比良坂学園チーム、荒木 将一のブラックウォーリアー
グレーの方は機体の各部に銃火器をマウントしている。
肩や背中のバックパック、太もものホルスター。両足のスネ前面にも銃器。
手にはビームサブマシンガンでパーツを付け替えればビームスナイパーライフルになる。
比良坂学園チームで荒木 将一の相棒で纏め役の一人、加々美 瞬のバレットウォーリアー。
ブラッド・リアクターと言うとんでも動力で空中を滑らかに浮遊しながら此方に辿り着く。

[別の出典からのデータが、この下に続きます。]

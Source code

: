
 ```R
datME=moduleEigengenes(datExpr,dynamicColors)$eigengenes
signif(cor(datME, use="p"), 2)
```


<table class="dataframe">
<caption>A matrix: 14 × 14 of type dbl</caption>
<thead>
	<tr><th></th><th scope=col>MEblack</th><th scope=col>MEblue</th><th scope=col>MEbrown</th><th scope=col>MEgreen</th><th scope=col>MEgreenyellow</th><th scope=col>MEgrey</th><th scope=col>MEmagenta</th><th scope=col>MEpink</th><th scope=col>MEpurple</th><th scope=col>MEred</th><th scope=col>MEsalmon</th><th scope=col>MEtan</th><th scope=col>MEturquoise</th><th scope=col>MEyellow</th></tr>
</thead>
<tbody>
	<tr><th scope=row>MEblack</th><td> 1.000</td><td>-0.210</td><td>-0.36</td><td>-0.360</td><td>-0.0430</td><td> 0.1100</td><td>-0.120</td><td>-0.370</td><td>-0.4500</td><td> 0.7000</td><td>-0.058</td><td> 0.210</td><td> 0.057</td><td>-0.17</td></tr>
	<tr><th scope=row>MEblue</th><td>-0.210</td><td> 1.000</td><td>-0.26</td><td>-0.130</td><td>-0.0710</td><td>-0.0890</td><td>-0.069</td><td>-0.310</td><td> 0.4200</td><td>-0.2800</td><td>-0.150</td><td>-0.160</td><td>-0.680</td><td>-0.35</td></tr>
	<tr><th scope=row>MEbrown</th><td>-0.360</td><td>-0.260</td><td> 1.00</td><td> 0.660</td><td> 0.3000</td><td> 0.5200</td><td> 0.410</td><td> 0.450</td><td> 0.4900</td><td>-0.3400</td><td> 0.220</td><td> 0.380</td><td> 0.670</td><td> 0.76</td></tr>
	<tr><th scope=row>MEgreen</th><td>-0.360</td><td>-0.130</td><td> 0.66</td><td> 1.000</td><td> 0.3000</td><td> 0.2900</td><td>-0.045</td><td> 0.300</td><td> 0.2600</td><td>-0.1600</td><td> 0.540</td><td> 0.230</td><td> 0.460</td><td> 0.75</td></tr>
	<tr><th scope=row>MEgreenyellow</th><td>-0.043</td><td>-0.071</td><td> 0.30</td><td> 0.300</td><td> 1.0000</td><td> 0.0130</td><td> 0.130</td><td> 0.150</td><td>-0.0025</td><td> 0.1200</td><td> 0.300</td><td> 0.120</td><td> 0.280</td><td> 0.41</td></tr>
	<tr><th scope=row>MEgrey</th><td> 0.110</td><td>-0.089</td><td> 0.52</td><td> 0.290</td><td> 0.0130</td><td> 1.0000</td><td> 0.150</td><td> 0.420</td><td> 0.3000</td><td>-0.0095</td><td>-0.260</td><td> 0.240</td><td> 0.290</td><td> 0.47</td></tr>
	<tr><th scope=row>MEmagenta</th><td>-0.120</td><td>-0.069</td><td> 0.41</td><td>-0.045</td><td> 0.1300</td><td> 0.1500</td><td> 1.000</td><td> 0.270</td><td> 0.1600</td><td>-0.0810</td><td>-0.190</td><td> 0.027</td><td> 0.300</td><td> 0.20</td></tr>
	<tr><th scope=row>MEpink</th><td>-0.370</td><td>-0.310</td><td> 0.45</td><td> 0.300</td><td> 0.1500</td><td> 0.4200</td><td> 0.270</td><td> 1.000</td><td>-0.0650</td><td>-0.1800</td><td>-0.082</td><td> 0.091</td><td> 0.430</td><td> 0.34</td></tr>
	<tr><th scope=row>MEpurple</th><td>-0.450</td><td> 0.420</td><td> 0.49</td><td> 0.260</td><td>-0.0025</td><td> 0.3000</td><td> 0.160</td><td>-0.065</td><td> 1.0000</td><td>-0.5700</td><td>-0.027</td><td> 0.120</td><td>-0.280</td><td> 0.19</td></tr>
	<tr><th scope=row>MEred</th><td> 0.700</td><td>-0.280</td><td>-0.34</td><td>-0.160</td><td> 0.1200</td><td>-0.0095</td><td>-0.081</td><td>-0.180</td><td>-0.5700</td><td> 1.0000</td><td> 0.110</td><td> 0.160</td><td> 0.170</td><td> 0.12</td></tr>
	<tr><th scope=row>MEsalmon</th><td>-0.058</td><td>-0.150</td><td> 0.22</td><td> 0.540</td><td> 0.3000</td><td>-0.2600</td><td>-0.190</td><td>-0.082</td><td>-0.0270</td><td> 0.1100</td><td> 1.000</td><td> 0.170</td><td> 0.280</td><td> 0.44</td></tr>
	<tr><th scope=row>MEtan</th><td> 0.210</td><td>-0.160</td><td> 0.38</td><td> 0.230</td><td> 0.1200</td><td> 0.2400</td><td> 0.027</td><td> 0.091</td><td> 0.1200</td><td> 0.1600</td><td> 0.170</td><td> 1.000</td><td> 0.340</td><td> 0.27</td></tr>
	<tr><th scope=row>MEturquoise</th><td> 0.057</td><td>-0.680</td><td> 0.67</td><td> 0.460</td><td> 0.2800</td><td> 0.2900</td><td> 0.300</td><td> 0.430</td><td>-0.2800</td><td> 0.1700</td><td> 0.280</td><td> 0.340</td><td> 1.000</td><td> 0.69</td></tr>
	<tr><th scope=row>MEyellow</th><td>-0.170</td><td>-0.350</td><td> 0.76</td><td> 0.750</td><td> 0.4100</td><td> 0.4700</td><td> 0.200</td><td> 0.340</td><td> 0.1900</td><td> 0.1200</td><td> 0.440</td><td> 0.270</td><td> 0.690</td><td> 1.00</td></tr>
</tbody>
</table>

二人とも息の合った連携で地上に降りて回避行動を取りながら銃弾を敵に浴びせる。
彼達も伊達に修羅場を潜り抜けてはいない。
荒木 将一が突撃して活路を開き、それを加々美 瞬がサポートする戦闘スタイル。
そうやって二人は生き延びて来たのだろう。
『俺達も続くぞ!!』
「ええ!!」
俺と手毬も反撃に転じた。
手毬のビームライフル、シールドガトリング、背中の浮遊ユニットのキャノン砲。
俺もビームライフルに背中のバインダーの内蔵レールガンを使う。
『は、速い!?』
『先程までとは動きが――』
『我々が捉えきれない!?』
一機、二機、三機。
次々と倒していくウチに、敵が後退していく。
『す、すげえ・・・・・・』
『本当にまだ子供かよ・・・・・・』
助けられた自衛隊も聞き慣れた感想を言う。
☆
助けられた自衛隊は多大な情報提供や支援物資の提供と引き替えに捕虜扱いになった。
まあその方が彼達も気持ちが楽なのだろう。
今回の一連の騒動は自衛隊の内部も相当追い詰められている事を知るいいキッカケだった。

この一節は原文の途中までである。